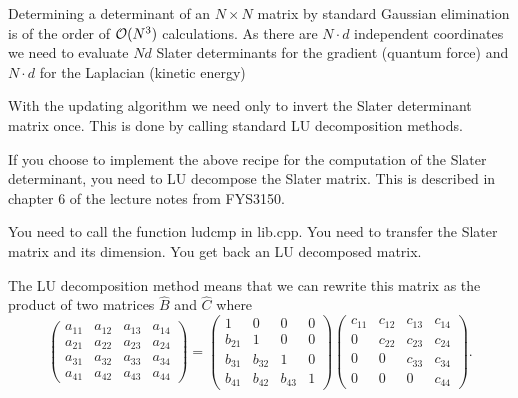 \documentclass[graybox,sectrefs,envcountresetchap,open=right]{svmonodo}
\begin{document}
Determining a determinant of an $N \times N$ matrix by
standard Gaussian elimination is of the order of ${\cal O}(N^3)$
calculations. As there are $N\cdot d$ independent coordinates we need
to evaluate $Nd$ Slater determinants for the gradient (quantum force) and
$N\cdot d$ for the Laplacian (kinetic energy)

With the updating algorithm we need only to invert the Slater determinant matrix once.
This is done by calling standard LU decomposition methods.


If you choose to implement the above recipe for the computation of the Slater determinant,
you need to LU decompose the Slater matrix. This is described in chapter 6 of the lecture notes 
from FYS3150.

You need to call the function ludcmp in lib.cpp.
You need to transfer the Slater matrix and its dimension. You get back an LU decomposed matrix.



The LU decomposition method means that we can rewrite
this matrix as the product of two matrices $\hat{B}$ and $\hat{C}$
where 
\[
   \left(\begin{array}{cccc}
                          a_{11} & a_{12} & a_{13} & a_{14} \\
                          a_{21} & a_{22} & a_{23} & a_{24} \\
                          a_{31} & a_{32} & a_{33} & a_{34} \\
                          a_{41} & a_{42} & a_{43} & a_{44} 
                      \end{array} \right)
                      = \left( \begin{array}{cccc}
                              1  & 0      & 0      & 0 \\
                          b_{21} & 1      & 0      & 0 \\
                          b_{31} & b_{32} & 1      & 0 \\
                          b_{41} & b_{42} & b_{43} & 1 
                      \end{array} \right) 
                        \left( \begin{array}{cccc}
                          c_{11} & c_{12} & c_{13} & c_{14} \\
                               0 & c_{22} & c_{23} & c_{24} \\
                               0 & 0      & c_{33} & c_{34} \\
                               0 & 0      &  0     & c_{44} 
             \end{array} \right).
\]
\end{document}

:::

§ **Exercise description**:
Report each line in the preceding entries that holds the string "decomposition".

§ **Answer below**:
This is done by calling standard LU decomposition methods.
The LU decomposition method means that we can rewrite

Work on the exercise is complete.